Time is precious, so of course I have to be judicious about
when and for whom I do “free work,” i.e. uncompensated activities that fall
outside my specific job duties. I have historically devoted my free work time
to advance two major goals: 1) enhancing the diversity of researchers and
research topics in psychological science and 2) promoting open, transparent,
and reproducible science. I have done this because diversity and open science
are the two most central scientific values I hold.
The majority of my free work comes about in the context of
professional societies. I have been very intentional about the societies with
which I associate, choosing only ones that I feel align with my personal and
scientific values. For example, I have long shunned the American Psychological
Association (APA) because of their involvement with the U.S. Government’s detainee
torture program, their aggressive issuing of take-down notices for researchers
posting APA-published articles, and the myriad ways in which they unethically treat
students (e.g., not allowing them voting rights, the structure of accredited
programs that requires off-site internships), among many other reasons. I also have
not been a member of the largest organization in my subfield, the Society for
Research on Child Development (SRCD), for nearly 10 years. My move away from
SRCD was initially because I did not perceive them to value diversity in the
field, and was subsequently reinforced by their tepid response to the detention
and treatment of migrant children in the U.S. and their explicitly antagonistic
views on open science. I am frequently asked to serve on committees or work on
projects for both APA and SRCD, despite not being members of either, and always
decline while providing the explanation that the societies do not share my
values. I will not engage in free work for these societies.

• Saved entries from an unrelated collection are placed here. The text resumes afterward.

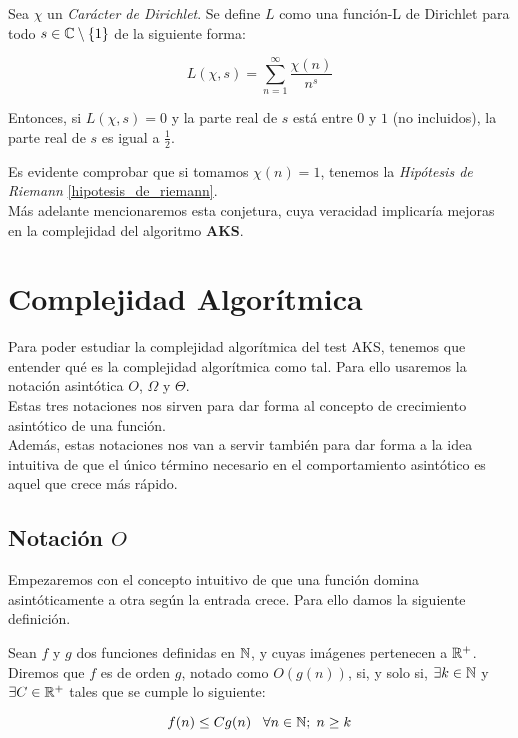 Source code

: \begin{conjetura}\label{hipotesis_generalizada_de_riemann}
	Sea $\chi$ un \textit{Carácter de Dirichlet}. Se define $L$ como una función-L de Dirichlet para todo $s \in \mathbb{C} \setminus \{1\}$ de la siguiente forma:
	
	\begin{equation}
	L(\chi, s) = \sum_{n=1}^{\infty}\frac{\chi(n)}{n^s}
	\end{equation}
	
	Entonces, si $L(\chi, s) = 0$ y la parte real de $s$ está entre $0$ y $1$ (no incluidos), la parte real de $s$ es igual a $\frac{1}{2}$.
\end{conjetura}

Es evidente comprobar que si tomamos $\chi(n) = 1$, tenemos la \textit{Hipótesis de Riemann} \ref{hipotesis_de_riemann}.\\

Más adelante mencionaremos esta conjetura, cuya veracidad implicaría mejoras en la complejidad del algoritmo \textbf{AKS}.

\section{Complejidad Algorítmica}

Para poder estudiar la complejidad algorítmica del test AKS, tenemos que entender qué es la complejidad algorítmica como tal. Para ello usaremos la notación asintótica $O$, $\Omega$ y $\Theta$.\\

Estas tres notaciones nos sirven para dar forma al concepto de crecimiento asintótico de una función.\\

Además, estas notaciones nos van a servir también para dar forma a la idea intuitiva de que el único término necesario en el comportamiento asintótico es aquel que crece más rápido.

\subsection{Notación $O$}

Empezaremos con el concepto intuitivo de que una función domina asintóticamente a otra según la entrada crece. Para ello damos la siguiente definición.

\begin{definicion}
	Sean $f$ y $g$ dos funciones definidas en $\mathbb{N}$, y cuyas imágenes pertenecen a $\mathbb{R}^+$. Diremos que $f$ es de orden $g$, notado como $O(g(n))$, si, y solo si, $\exists k \in \mathbb{N}$ y $\exists C \in \mathbb{R}^+$ tales que se cumple lo siguiente:
	
	$$f(n) \leq Cg(n) \;\;\;\forall n \in \mathbb{N};\; n \geq k$$
\end{definicion}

This is all a long preface to say that I will no longer do
any free work for the Society for Research on Adolescence (SRA), a society for
which I have been an extremely active member since joining in 2003. I have been
to every meeting since 2004, have served on committees, chaired review panels,
given countless presentations, and met many great friends and colleagues
through the society. I owe much of my professional existence to SRA, which is
why I felt such betrayal at their recent actions.

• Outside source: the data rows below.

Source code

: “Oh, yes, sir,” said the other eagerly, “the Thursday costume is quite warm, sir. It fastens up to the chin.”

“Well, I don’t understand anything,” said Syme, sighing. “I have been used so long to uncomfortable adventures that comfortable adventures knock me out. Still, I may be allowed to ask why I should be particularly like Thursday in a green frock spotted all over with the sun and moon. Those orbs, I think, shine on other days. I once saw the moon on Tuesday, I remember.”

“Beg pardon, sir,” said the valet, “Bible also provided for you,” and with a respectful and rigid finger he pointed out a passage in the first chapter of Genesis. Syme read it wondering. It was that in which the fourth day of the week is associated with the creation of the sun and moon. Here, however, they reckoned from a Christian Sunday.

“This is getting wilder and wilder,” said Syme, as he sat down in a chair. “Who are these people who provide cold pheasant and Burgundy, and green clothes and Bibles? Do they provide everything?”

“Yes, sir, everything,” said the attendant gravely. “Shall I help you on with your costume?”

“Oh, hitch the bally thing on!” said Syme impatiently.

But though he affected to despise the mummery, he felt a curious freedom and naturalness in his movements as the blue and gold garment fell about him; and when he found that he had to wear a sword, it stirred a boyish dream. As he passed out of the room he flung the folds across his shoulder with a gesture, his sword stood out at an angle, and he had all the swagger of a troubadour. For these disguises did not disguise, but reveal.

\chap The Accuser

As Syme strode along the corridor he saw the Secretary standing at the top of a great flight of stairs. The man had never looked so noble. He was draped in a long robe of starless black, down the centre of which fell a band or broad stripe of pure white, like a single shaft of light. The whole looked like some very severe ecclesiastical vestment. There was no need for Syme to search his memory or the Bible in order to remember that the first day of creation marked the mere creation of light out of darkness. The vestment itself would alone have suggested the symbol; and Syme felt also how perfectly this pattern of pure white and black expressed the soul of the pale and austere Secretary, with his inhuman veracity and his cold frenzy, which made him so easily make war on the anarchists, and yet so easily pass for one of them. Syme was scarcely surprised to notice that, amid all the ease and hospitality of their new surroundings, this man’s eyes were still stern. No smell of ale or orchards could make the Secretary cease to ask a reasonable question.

SRA, along with a number of societies and publishers
(including APA and SRCD) signed
on to this letter to the U.S. President urging him to delay executive
action on open access of journal articles. Now, whether or not the President
should take this action is not the core issue—I understand that this is a complex
issue. But, signing on to this particular letter is inexcusable for a society
like SRA. The letter is essentially publisher propaganda, containing mischaracterizations
about the nature of intellectual property and the role of journals in the
scientific process. Moreover, it is deeply nationalistic, prioritizing the
benefits to the U.S. at the expenses of the rest of the world. This latter
point should have been a deal breaker for any society that positions itself as
valuing global science. The letter is a direct attack on two of my core values:
diversity and open science.
I have communicated with several people about this issue,
and they almost all give versions of the same two responses:
1) The issue is
complicated, decisions about this kind of action have to be made quickly, and
societies always have to balance multiple interests. I agree with all of
this, but also maintain that SRA should not have signed that letter. It should have
been an easy call to read the text of the letter and give a clear, not today Satan response. And there were
options. There
is another letter that, while I still disagree with the content, is much
less offensive (SRA did not sign that one; APA did).
2) This demonstrates
the need for me to stay involved in the society, work with them, and help
educate and promote open science and diversity. I agree with all of this as
well, but have chosen a different path. Time is precious, and I have to make
sound decisions on how to allocate it. SRA is a society structured by the past,
and is a society that is reluctant to change at the structural level, despite
any veneers of change. I have decided that is a better use of my time to support
new models for scientific exchange rather than try to change old, entrenched
models. I was always baffled by colleagues who would say, “I don’t really like
SRCD, but I just go because everyone else does and I like to see my friends.”
This is not why societies or conferences should exist. We should do more and
expect more, of societies and of our time. At SRA 2020 I was scheduled to run a
preconference on open science and was a chair for an invited session on open
science. I am withdrawing from both and will not attend SRA, devoting my
energies to initiatives and organizations that I fully believe in.
Finally, I am not claiming to be a pure, virtuous actor on
this topic. There are other initiatives to which I am devoting free work that
might seem counter to my previous statements. There are always reasons, but
those reasons do not violate my core values. Similarly, I will not judge those
of you who decide to stay with SRA, which will likely be all of you. I just ask
that you work to actually change and improve the way the society functions,
rather than reinforce the status quo.